A recent case is a timely reminder of the rules of testamentary capacity with the NSW Court of Appeal dismissing a claim that a dementia patient was suffering an “insane delusion” when she executed her will bequeathing over $1million to her cleaner.

The deceased’s niece alleged she was cut out of the will because she would not arrange euthanasia for her aunt (notwithstanding the fact it is illegal in Australia). The niece argued her aunt lacked capacity at the time of signing the will and consequently, a prior will (giving the niece everything) should be reinstated.

Evidence was adduced that around the time of signing the will, the deceased had been diagnosed with dementia and exhibited signs of confusion, paranoia, and hallucinations and/or delusions.

Notwithstanding this evidence, the court determined that at the critical times of instructing her lawyer and signing her will, the deceased had full testamentary capacity.

The court warned, “great care needs to be exercised before concluding that a harsh or unreasonable judgement of another person amounts to a delusion”.

“Testamentary capacity is not reserved for people who are wise, or fair, or reasonable, or whose values conform to generally accepted community standards.
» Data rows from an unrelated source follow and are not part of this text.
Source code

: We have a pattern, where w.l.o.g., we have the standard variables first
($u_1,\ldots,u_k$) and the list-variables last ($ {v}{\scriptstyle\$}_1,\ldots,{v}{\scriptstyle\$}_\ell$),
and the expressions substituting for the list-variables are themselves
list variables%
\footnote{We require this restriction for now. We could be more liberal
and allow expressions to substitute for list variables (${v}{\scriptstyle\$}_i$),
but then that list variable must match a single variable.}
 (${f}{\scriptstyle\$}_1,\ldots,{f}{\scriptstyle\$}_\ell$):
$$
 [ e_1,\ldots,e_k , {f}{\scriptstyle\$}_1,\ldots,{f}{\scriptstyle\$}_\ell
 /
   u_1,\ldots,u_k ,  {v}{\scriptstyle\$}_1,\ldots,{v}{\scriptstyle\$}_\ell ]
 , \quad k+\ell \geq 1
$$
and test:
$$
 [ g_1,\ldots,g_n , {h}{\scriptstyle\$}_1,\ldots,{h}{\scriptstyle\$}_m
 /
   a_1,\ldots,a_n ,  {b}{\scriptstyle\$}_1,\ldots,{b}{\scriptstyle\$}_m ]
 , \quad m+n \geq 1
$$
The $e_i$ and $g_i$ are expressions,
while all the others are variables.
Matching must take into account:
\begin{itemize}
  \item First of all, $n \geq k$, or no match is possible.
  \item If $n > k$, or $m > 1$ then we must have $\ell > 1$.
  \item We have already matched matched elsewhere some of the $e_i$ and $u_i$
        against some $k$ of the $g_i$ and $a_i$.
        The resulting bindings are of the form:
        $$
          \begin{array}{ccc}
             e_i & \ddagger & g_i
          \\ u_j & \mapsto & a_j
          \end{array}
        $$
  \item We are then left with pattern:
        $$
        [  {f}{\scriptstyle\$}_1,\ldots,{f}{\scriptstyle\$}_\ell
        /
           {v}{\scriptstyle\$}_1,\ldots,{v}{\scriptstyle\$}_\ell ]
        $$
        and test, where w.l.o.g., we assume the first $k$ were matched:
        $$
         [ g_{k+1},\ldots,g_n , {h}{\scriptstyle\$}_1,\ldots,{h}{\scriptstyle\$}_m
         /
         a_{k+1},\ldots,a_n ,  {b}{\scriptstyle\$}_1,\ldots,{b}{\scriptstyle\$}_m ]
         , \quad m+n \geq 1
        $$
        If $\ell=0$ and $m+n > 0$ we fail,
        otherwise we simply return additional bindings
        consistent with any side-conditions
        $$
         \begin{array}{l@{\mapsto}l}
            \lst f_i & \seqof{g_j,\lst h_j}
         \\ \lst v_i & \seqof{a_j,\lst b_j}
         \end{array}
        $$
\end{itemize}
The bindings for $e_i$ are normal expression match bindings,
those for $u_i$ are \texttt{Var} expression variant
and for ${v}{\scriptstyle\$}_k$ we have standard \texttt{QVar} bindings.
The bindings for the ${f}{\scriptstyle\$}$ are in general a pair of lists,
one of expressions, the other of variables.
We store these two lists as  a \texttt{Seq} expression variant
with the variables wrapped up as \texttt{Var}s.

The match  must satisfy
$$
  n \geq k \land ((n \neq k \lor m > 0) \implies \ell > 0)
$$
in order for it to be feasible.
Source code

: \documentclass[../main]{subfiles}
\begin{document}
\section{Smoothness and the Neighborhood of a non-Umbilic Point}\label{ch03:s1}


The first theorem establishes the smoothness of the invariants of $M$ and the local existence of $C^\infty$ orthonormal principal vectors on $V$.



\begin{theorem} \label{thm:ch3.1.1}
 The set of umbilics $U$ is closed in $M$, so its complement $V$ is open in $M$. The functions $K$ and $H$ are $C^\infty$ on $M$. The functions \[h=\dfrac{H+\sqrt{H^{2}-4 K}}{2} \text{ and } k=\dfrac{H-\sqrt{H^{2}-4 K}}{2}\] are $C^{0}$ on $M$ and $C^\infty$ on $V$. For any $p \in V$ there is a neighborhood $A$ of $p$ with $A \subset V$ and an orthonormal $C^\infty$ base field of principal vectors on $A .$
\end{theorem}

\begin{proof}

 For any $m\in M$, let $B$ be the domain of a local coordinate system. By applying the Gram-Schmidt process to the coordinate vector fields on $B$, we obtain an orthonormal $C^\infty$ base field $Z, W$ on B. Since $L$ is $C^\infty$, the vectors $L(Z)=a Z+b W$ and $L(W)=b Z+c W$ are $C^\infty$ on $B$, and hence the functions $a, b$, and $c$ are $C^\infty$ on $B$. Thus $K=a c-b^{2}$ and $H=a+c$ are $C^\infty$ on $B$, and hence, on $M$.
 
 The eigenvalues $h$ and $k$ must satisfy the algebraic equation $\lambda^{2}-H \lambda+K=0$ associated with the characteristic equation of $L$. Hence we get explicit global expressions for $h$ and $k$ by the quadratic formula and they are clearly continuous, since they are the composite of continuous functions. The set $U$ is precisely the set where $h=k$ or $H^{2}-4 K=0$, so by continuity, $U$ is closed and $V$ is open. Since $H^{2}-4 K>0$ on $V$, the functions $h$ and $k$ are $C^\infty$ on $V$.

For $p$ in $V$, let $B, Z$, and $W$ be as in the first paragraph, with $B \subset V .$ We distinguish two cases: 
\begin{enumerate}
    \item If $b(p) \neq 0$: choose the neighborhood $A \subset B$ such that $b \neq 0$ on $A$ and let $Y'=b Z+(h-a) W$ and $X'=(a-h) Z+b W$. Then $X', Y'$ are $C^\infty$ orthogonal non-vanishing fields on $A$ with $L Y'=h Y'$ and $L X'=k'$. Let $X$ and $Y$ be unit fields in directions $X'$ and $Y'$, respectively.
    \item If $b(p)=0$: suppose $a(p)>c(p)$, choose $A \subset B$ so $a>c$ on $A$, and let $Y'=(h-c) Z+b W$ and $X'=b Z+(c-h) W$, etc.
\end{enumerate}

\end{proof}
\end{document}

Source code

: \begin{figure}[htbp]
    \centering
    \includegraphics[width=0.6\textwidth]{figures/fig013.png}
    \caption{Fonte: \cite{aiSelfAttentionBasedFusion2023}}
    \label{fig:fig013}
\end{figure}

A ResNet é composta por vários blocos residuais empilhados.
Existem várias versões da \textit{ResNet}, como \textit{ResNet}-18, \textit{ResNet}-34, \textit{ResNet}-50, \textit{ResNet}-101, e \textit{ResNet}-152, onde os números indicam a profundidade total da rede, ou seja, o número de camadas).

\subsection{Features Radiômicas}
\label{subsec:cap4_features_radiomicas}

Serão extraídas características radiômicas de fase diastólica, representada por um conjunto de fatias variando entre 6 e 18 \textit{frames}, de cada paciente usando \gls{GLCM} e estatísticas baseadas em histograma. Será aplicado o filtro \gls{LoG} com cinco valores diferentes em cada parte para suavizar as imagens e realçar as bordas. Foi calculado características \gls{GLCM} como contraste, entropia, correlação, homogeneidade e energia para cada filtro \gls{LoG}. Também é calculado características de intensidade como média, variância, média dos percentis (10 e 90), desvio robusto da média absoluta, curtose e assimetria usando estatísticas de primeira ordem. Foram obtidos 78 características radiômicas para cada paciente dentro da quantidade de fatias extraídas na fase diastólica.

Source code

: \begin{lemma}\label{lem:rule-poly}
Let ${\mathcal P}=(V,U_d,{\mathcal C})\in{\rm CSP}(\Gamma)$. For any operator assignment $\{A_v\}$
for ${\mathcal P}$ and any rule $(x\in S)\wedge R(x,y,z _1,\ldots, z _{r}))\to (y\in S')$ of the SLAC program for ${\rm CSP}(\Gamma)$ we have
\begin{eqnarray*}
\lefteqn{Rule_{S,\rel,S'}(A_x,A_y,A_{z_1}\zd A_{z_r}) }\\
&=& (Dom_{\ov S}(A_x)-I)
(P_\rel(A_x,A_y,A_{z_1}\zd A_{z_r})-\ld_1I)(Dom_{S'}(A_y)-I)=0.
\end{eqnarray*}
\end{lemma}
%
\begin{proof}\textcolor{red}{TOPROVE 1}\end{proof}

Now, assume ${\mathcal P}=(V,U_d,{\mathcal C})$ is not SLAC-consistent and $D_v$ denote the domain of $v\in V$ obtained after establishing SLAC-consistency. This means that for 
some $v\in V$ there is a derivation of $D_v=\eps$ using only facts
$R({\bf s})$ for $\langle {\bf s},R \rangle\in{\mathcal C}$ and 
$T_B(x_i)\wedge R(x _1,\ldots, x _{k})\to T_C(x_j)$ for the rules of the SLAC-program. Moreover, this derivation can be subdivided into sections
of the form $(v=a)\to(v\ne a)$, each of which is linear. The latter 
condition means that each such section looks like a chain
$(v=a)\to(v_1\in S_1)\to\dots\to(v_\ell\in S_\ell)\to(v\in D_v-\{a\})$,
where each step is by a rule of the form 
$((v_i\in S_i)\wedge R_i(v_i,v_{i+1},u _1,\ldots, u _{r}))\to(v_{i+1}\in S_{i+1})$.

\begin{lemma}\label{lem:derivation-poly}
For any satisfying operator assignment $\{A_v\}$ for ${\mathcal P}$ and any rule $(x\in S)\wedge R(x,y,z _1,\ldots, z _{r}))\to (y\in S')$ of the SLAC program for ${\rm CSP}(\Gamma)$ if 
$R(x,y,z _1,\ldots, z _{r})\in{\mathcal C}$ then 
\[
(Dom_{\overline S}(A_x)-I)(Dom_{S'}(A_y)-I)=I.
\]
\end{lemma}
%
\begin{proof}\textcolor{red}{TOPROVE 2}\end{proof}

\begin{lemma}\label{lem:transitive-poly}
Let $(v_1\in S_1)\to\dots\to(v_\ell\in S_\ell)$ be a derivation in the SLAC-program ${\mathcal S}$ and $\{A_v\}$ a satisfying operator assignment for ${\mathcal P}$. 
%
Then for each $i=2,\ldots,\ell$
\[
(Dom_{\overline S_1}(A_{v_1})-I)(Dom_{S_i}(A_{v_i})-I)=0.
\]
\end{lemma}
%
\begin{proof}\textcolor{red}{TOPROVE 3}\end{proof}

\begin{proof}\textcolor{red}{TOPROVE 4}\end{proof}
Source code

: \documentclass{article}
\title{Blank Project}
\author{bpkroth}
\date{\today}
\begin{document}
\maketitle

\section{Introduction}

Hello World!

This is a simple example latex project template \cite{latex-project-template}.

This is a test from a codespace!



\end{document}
A person may disinherit a child for reasons that would shock the conscience of ordinary members of the community, but that does not make the will invalid”, said the court.

So, what are the rules of testamentary capacity? Namely, capacity is not determined by the moral correctness of the terms of the will. Capacity requires the testator to (1) understand the nature of the act of making a will; (2) to understand the extent of the property the subject of the will; and (3) comprehend moral claims of potential beneficiaries.